What lines of the material below include the string "common"? Copy all of them.

◆ ◆ ◆

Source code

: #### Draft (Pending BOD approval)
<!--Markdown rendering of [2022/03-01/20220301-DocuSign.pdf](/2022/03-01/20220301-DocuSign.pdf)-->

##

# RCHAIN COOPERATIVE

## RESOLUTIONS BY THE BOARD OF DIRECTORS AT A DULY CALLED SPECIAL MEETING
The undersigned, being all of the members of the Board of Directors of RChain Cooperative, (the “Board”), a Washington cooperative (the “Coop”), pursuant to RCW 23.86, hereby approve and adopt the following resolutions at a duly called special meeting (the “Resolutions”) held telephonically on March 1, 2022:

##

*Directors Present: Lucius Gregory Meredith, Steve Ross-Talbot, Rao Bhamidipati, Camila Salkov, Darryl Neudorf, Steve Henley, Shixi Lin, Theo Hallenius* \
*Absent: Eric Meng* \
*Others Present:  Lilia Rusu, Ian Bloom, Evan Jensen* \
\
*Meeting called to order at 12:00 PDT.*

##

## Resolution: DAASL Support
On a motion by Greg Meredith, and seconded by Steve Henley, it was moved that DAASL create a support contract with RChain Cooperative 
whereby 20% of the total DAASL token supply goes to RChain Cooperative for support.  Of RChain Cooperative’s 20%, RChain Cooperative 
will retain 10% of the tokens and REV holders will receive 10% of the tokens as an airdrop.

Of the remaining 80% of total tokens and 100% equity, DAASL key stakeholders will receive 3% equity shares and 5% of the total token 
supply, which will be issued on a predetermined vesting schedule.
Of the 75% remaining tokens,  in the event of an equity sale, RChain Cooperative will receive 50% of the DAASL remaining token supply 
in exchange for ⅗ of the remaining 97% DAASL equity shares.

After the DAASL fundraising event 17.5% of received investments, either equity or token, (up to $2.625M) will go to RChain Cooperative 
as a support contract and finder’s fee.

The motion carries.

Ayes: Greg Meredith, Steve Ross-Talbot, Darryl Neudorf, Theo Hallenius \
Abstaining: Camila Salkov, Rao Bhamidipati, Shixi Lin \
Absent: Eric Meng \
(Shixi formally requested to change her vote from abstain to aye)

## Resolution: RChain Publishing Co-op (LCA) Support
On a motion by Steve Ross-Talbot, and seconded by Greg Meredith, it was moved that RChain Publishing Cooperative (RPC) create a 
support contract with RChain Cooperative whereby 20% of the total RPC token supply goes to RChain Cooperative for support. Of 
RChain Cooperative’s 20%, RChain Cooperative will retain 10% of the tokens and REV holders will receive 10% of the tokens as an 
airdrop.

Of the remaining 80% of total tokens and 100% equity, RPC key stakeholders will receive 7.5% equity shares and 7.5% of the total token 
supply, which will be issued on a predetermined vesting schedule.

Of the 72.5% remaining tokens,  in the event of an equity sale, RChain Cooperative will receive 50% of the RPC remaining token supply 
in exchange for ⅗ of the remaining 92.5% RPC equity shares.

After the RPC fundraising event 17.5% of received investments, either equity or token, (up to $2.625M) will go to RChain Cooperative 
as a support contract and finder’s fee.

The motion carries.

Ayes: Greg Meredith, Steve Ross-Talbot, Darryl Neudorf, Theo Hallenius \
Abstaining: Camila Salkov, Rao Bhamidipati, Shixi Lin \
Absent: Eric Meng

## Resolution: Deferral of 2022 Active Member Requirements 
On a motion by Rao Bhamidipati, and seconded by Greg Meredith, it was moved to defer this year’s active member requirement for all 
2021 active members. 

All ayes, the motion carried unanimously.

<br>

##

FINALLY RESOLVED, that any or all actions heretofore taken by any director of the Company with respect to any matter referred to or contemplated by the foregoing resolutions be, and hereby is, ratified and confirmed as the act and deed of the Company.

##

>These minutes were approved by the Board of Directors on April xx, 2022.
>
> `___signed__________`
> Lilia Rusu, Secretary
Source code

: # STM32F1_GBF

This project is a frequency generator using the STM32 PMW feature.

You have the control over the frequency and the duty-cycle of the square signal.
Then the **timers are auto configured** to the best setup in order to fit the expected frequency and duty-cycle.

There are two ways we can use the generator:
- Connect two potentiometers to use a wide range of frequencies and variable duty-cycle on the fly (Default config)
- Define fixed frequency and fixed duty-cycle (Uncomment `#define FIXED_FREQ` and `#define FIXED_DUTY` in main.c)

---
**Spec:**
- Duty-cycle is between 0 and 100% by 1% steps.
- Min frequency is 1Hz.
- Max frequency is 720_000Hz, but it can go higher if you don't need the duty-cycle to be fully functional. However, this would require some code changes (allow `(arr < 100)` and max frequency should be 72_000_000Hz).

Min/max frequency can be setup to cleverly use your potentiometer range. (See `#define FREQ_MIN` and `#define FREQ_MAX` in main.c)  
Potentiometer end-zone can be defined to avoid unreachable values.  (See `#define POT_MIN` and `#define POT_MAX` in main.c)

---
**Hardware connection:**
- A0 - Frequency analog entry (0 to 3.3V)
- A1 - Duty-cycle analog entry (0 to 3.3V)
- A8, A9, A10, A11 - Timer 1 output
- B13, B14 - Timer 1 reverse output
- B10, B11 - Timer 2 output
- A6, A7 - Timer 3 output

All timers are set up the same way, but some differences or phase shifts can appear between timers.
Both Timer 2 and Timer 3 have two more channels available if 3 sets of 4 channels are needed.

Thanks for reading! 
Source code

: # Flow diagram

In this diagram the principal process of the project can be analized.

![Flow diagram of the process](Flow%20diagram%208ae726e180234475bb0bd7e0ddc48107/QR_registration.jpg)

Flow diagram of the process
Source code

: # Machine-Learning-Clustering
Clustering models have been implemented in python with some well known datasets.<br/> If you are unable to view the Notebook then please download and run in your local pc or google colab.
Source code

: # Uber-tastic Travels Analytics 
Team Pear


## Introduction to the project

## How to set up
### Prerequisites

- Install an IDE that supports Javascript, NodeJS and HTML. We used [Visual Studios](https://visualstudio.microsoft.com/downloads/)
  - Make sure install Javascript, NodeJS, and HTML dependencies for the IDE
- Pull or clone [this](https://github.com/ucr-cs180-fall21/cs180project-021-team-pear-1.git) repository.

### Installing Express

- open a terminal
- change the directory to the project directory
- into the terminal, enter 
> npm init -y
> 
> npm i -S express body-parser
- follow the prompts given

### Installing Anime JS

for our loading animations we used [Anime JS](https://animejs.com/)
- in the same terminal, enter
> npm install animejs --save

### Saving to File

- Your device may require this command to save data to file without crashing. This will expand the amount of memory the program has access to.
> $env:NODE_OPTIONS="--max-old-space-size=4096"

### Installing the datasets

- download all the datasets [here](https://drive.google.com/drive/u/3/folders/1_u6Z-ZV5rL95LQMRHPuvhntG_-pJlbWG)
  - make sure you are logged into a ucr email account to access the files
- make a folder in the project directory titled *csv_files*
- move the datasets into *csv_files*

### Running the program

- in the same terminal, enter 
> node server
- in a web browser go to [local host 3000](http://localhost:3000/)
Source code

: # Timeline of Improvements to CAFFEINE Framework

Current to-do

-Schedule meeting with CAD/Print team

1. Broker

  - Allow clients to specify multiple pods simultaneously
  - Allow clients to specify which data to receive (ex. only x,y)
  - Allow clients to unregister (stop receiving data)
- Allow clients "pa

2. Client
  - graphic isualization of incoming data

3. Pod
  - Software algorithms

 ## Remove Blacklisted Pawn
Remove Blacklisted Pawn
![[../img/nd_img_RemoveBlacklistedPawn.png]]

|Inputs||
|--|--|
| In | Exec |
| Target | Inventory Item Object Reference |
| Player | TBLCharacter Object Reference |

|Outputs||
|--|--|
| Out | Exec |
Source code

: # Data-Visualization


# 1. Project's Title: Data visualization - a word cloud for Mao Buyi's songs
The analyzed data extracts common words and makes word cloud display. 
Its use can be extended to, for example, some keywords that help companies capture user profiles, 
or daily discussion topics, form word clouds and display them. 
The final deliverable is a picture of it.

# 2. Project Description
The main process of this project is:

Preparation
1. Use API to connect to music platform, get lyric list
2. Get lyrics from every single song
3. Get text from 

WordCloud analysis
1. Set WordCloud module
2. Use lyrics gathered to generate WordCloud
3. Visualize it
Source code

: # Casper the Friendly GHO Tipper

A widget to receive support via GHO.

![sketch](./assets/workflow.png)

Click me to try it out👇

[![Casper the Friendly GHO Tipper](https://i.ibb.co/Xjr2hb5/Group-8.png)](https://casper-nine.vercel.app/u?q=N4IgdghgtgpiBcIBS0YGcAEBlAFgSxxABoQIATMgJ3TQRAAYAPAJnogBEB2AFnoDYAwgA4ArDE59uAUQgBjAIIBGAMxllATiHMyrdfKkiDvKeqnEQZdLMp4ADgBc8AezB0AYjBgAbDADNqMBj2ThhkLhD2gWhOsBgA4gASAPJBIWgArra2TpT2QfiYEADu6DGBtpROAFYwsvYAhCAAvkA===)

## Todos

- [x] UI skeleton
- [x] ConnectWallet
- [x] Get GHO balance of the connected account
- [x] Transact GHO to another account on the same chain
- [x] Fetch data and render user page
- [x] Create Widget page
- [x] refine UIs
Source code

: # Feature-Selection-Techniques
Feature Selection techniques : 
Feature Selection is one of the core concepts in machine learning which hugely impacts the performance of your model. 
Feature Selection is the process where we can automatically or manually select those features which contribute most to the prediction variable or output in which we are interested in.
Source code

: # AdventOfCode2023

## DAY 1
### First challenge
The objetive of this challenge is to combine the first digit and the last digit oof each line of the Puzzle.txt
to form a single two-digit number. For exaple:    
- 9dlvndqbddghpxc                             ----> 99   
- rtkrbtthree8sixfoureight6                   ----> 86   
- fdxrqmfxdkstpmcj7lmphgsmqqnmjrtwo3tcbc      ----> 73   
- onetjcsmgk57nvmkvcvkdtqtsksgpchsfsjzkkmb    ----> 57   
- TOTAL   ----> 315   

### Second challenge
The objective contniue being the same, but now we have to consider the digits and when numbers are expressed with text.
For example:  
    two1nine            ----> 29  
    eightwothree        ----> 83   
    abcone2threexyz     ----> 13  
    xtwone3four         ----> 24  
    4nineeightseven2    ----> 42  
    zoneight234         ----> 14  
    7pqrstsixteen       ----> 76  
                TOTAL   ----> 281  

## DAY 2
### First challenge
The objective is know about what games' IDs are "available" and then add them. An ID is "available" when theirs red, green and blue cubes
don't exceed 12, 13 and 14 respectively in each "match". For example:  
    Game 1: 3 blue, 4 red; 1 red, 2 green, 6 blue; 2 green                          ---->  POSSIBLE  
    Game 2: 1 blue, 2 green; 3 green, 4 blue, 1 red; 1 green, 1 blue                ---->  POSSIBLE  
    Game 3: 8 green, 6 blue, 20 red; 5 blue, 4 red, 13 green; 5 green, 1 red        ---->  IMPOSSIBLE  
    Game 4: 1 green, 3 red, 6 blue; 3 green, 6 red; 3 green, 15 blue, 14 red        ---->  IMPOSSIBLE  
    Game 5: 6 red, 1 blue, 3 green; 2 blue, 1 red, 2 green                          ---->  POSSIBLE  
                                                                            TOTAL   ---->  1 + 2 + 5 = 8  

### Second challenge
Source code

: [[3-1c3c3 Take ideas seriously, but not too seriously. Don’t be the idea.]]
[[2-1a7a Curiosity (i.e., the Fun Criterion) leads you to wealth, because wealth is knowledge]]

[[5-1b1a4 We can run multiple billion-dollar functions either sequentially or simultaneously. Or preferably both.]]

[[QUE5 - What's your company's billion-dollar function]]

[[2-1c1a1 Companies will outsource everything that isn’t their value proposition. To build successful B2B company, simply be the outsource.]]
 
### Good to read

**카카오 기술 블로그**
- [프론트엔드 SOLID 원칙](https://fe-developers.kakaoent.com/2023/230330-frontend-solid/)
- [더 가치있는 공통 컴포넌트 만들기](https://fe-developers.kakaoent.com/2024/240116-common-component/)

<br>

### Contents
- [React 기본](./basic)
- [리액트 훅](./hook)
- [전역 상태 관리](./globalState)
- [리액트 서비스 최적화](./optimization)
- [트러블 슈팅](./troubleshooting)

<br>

◆ ◆ ◆

> **WRITTEN ANSWER**
The analyzed data extracts common words and makes word cloud display. 
- [더 가치있는 공통 컴포넌트 만들기](https://fe-developers.kakaoent.com/2024/240116-common-component/)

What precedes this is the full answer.